Thus (in the three standard positions)--

     Seeming deserted, the unpainted house stood on the hill.

     The unpainted house, seeming deserted, stood on the hill.

     The unpainted house stood on the hill, seeming deserted.


Although there is no danger of misreading the phrase as applying to
anything else in the sentence, its relationship to the noun it modifies
(viz. being restrictive or not) is expressed by that comma.

Compare these variations--

     John washed the car, standing in the driveway.

     John washed the car standing in the driveway.


In the first sentence, the comma alone tells you that the sense of the
sentence is--

     John washed the car, while/as he was standing in the driveway.

That or its elliptical counterpart: while standing

This movable participial phrase (capable of moving just before the noun,
just after the noun, or to the end of the sentence) must in all of its
locations yet refer to the subject of the sentence in a nonrestrictive
relationship.  Wherever it moves, it is set off by a comma or commas.

In the second sentence, by contrast, the absence of the comma tells you
that the sense of the sentence is this--

     John washed the car that was standing in the driveway.


No comma.  No movement.  Restrictive, modifying the noun it stands closest to.

Notice too that the phrase in the first sentence seems, at least in this
position, to have an adverbial sense with respect to the noun it modifies
(note the incongruity of an adverb modifying a noun), while in the second
sentence it is clearly adjectival.

I'm still puzzling through this whole issue of when a participial phrase is
adverbial and when adjectival.  In a sentence like the first one above,
notice that if the phrase moves to follow the noun, it can be adjectival
(thought might still be construed adverbially), but that if it moves to
precede the noun, it again seems more clearly adverbial.

Thus . . .

     John, standing in the driveway, washed the car.

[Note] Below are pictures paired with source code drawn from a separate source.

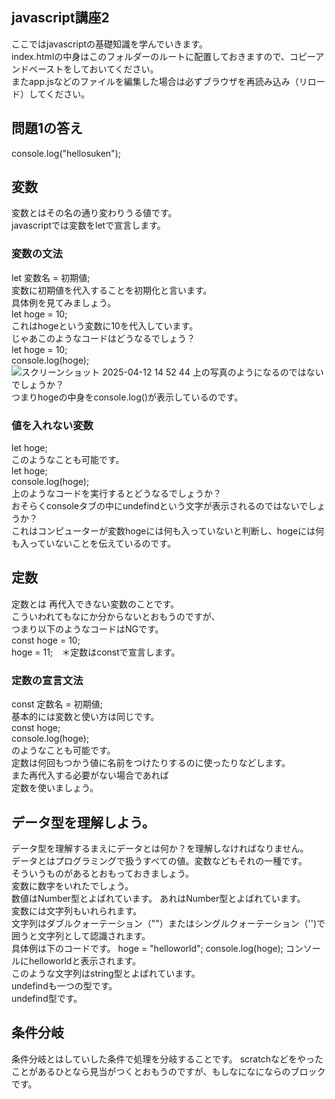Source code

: ## javascript講座2
ここではjavascriptの基礎知識を学んでいきます。  
index.htmlの中身はこのフォルダーのルートに配置しておきますので、コピーアンドペーストをしておいてください。  
またapp.jsなどのファイルを編集した場合は必ずブラウザを再読み込み（リロード）してください。
## 問題1の答え
console.log("hellosuken");
## 変数
変数とはその名の通り変わりうる値です。  
javascriptでは変数をletで宣言します。  
### 変数の文法
let 変数名 = 初期値;  
変数に初期値を代入することを初期化と言います。  
具体例を見てみましょう。  
let hoge = 10;  
これはhogeという変数に10を代入しています。  
じゃあこのようなコードはどうなるでしょう？  
let hoge = 10;  
console.log(hoge);  
![スクリーンショット 2025-04-12 14 52 44](https://github.com/user-attachments/assets/99d61a73-4474-465f-b655-5640a0c53821)
上の写真のようになるのではないでしょうか？  
つまりhogeの中身をconsole.log()が表示しているのです。
### 値を入れない変数
let hoge;  
このようなことも可能です。  
let hoge;  
console.log(hoge);  
上のようなコードを実行するとどうなるでしょうか？  
おそらくconsoleタブの中にundefindという文字が表示されるのではないでしょうか？  
これはコンピューターが変数hogeには何も入っていないと判断し、hogeには何も入っていないことを伝えているのです。  
## 定数
定数とは
再代入できない変数のことです。<br>
こういわれてもなにか分からないとおもうのですが、<br>
つまり以下のようなコードはNGです。<br>
const hoge = 10;<br>
hoge = 11;　＊定数はconstで宣言します。<br>

### 定数の宣言文法<br>
const 定数名 = 初期値;<br>
基本的には変数と使い方は同じです。  
const hoge;<br>
console.log(hoge);  
のようなことも可能です。  
定数は何回もつかう値に名前をつけたりするのに使ったりなどします。<br>
また再代入する必要がない場合であれば<br>
定数を使いましょう。  
## データ型を理解しよう。  
データ型を理解するまえにデータとは何か？を理解しなければなりません。  
データとはプログラミングで扱うすべての値。変数などもそれの一種です。  
そういうものがあるとおもっておきましょう。  
変数に数字をいれたでしょう。  
数値はNumber型とよばれています。
あれはNumber型とよばれています。<br>
変数には文字列もいれられます。  
文字列はダブルクォーテーション（""）またはシングルクォーテーション（'')で囲うと文字列として認識されます。  
具体例は下のコードです。
hoge = "helloworld";
console.log(hoge);
コンソールにhelloworldと表示されます。  
このような文字列はstring型とよばれています。  
undefindも一つの型です。  
undefind型です。  
## 条件分岐
条件分岐とはしていした条件で処理を分岐することです。
scratchなどをやったことがあるひとなら見当がつくとおもうのですが、もしなになにならのブロックです。  


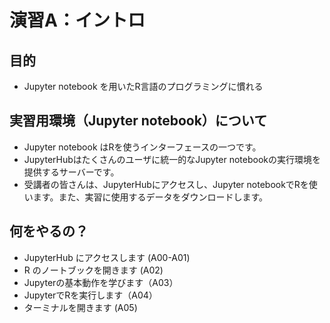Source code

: # 演習A：イントロ

## 目的

- Jupyter notebook を用いたR言語のプログラミングに慣れる

## 実習用環境（Jupyter notebook）について

- Jupyter notebook はRを使うインターフェースの一つです。
- JupyterHubはたくさんのユーザに統一的なJupyter notebookの実行環境を提供するサーバーです。
- 受講者の皆さんは、JupyterHubにアクセスし、Jupyter notebookでRを使います。また、実習に使用するデータをダウンロードします。

## 何をやるの？

- JupyterHub にアクセスします (A00-A01)
- R のノートブックを開きます (A02)
- Jupyterの基本動作を学びます（A03）
- JupyterでRを実行します（A04）
- ターミナルを開きます (A05)
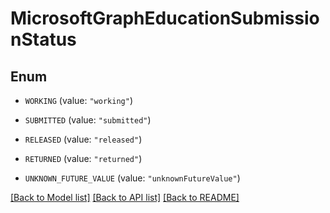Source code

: # MicrosoftGraphEducationSubmissionStatus

## Enum


* `WORKING` (value: `"working"`)

* `SUBMITTED` (value: `"submitted"`)

* `RELEASED` (value: `"released"`)

* `RETURNED` (value: `"returned"`)

* `UNKNOWN_FUTURE_VALUE` (value: `"unknownFutureValue"`)


[[Back to Model list]](../README.md#documentation-for-models) [[Back to API list]](../README.md#documentation-for-api-endpoints) [[Back to README]](../README.md)


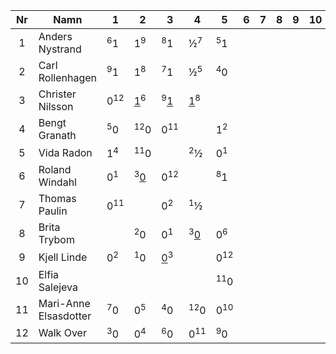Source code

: Nr|Namn|1|2|3|4|5|6|7|8|9|10|11
:-:|----|-|-|-|-|-|-|-|-|-|-|-
1|Anders Nystrand|<sup>6</sup>1|1<sup>9</sup>|<sup>8</sup>1|½<sup>7</sup>|<sup>5</sup>1||||||
2|Carl Rollenhagen|<sup>9</sup>1|1<sup>8</sup>|<sup>7</sup>1|½<sup>5</sup>|<sup>4</sup>0||||||
3|Christer Nilsson|0<sup>12</sup>|[1](LICHESS/study/pYjvo5dL/yw4fL9Ow)<sup>6</sup>|<sup>9</sup>[1](LICHESS/study/pYjvo5dL/lggFnOo1)|[1](LICHESS/study/pYjvo5dL/albYqV3T)<sup>8</sup>|||||||
4|Bengt Granath|<sup>5</sup>0|<sup>12</sup>0|0<sup>11</sup>||1<sup>2</sup>||||||1<sup>7</sup>
5|Vida Radon|1<sup>4</sup>|<sup>11</sup>0||<sup>2</sup>½|0<sup>1</sup>||||||
6|Roland Windahl|0<sup>1</sup>|<sup>3</sup>[0](LICHESS/study/pYjvo5dL/yw4fL9Ow)|0<sup>12</sup>||<sup>8</sup>1||||||
7|Thomas Paulin|0<sup>11</sup>||0<sup>2</sup>|<sup>1</sup>½|||||||<sup>4</sup>0
8|Brita Trybom||<sup>2</sup>0|0<sup>1</sup>|<sup>3</sup>[0](LICHESS/study/pYjvo5dL/albYqV3T)|0<sup>6</sup>||||||
9|Kjell Linde|0<sup>2</sup>|<sup>1</sup>0|[0](LICHESS/study/pYjvo5dL/lggFnOo1)<sup>3</sup>||0<sup>12</sup>||||||
10|Elfia Salejeva|||||<sup>11</sup>0||||||
11|Mari-Anne Elsasdotter|<sup>7</sup>0|0<sup>5</sup>|<sup>4</sup>0|<sup>12</sup>0|0<sup>10</sup>||||||
12|Walk Over|<sup>3</sup>0|0<sup>4</sup>|<sup>6</sup>0|0<sup>11</sup>|<sup>9</sup>0||||||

might be construed either as--

     John, who was standing in the driveway, washed the car.

Or as--

     John, while/as he was standing in the driveway, washed the car.

While, by contrast . . .

     Standing in the driveway, John washed the car.

can really only be expanded to--

     While/as he was standing in the driveway, John washed the car.

And thus not (seemingly) adjectival at all.

Partly this has to do with the mechanics of relative clauses.  Adjectival
participial phrases ought to be capable of expanding to relative clauses.
But relative clauses can *only* follow the nouns they modify, whereas
participial phrases (when nonrestrictive) can shift about a bit.

I have come to the conclusion that one cannot always say, point blank, that
a participial phrase (or a single-word participle) modifies a noun.  What
one can always say is that the noun in question is the phrase's *subject*.
And that, without it, the phrase would dangle.  (As is true of all
verbals.)  But when the participial phrase has adverbial force with respect
to the sentence, though that noun is its subject, that noun seems less
modified than spoken about.

    Sitting by the window in the heat of the sun, the nine-year-old watched
the passers-by below.

     The cold passed reluctantly from the earth, and the retiring fogs
revealed an army stretched out on the hills, resting.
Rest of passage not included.